In Bout #2 the elusive Jose Ramon Vidalez (R) is shown ducking under a Jose Luis Ramirez punch.

In his dressing room Jose Luis Ramirez is seen getting help with his gloves from his trainer and confidant Monica Abedith Rico. Photo: Jim Wyatt

The judges polled said the bout was dead even going into the final round. In that final round Jose Luis Ramirez pulled out all the stops to eek out the victory. Photo: Jim Wyatt

“It was a good win,” said Jesse Isais of Bout #3. After his last bout, a draw versus the elusive Jesus Hernandez at the Pala Casino in Pala, CA, Isais needed an opponent like Eduardo Iniguez who wasn’t as mobile, someone willing to stand mano a mano, toe to toe. Photo: J. Wyatt

Prior to his bout with Jesse Isais, Eduardo Iniguez (R) is shown inside the dressing room receiving last minute instructions from his coach.

At the start of Bout #4, Walter Sarnoi (8-1, 4 KOs) had a difficult time landing a punch on Jose Iniguez, so he went downstairs and started working over his midsection. Before long the left hook power-drivers were taking their toll and before you know it, Iniguez was forced to take a knee. After he went down a second time, he didn’t get up.

After going down for the second time, Jose Iniguez was hurting and couldn’t recover in time to beat the referee’s 10 count. Photo: Jim Wyatt

Bout #5 featured two special fighters, Reynaldo Russell (L) and Francisco Hernandez (R), two guys who threw punches from every conceivable angle. Photo: Jim Wyatt

In the end, it was Russell’s power that got him an early stoppage. Just before unloading on Hernandez, he’d use a deceptive tick-tock, side to side motion and then pow. Photo: J. Wyatt

From the outset of Bout #6, German Perez was a nasty, tough guy, a Nick Diaz clone. You land a punch on me and I’ll give you (Hector Rivera) three in return. He even refused to touch gloves as a sign of  sportsmanship.

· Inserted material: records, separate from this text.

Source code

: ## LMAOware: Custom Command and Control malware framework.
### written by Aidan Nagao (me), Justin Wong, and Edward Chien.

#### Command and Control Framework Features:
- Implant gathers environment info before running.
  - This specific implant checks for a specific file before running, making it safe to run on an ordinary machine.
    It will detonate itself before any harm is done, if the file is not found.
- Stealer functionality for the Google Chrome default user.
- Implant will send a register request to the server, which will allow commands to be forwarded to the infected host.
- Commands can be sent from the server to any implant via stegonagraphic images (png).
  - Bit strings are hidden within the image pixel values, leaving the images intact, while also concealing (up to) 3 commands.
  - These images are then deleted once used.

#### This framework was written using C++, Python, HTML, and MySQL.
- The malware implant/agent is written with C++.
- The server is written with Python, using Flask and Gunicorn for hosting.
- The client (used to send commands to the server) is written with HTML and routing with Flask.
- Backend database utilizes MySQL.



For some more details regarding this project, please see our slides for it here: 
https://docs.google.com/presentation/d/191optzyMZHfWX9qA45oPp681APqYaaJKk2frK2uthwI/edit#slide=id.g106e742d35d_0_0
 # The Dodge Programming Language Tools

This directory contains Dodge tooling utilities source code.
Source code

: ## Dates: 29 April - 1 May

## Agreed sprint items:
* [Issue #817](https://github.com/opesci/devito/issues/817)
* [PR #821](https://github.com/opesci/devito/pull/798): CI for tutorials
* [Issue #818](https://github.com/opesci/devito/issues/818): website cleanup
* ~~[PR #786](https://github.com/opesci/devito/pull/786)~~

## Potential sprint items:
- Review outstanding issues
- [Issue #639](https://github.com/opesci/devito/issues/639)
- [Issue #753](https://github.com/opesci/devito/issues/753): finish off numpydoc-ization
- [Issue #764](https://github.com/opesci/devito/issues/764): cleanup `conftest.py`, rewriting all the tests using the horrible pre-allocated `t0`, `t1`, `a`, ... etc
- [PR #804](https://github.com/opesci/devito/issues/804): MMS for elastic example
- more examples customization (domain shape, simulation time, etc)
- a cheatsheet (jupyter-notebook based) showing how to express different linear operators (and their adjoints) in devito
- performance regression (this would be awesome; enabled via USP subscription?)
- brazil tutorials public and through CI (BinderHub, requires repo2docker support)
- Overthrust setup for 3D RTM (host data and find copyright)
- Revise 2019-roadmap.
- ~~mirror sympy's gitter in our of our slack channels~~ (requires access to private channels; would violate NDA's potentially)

Realizing he was behind on the scorecards, Hecto Rivera employed his own rough-housing tactics when he grabbed German Perez, lifted him off his feet and threw him down. Photo: J. Wyatt

Prior to his Bout #7 appearance, Javier “The Cobra” Mendoza posed for this photo with his longtime coach Victor Godoy. Photo: Jim Wyatt

With the fierceness of the punches thrown, it was inevitable one or the other would go down. However, no one thought it would be Mendoza with his quick hands.

When Jorge Guerrero caught Javier Mendoza a second time, the punch landed flush and Mendoza wasn’t just hurt he was on freaky street. Photo: Jim Wyatt

After the referee stopped the bout, Javier Mendoza had to receive immediate medical attention.

The victorious Jorge Guerrero has his arms raised by the referee and one of the lovely hostesses.

Bout #8 won by Sergio Nunez over Oswaldo Ibarra was expected to be the biggest fight of the night but it had no shot of coming anywhere near the previous bouts.

Oswaldo Ibarra, who came up short in Bout #8, has that dejected look on his face. ‘What can I say, I gave it my best shot.’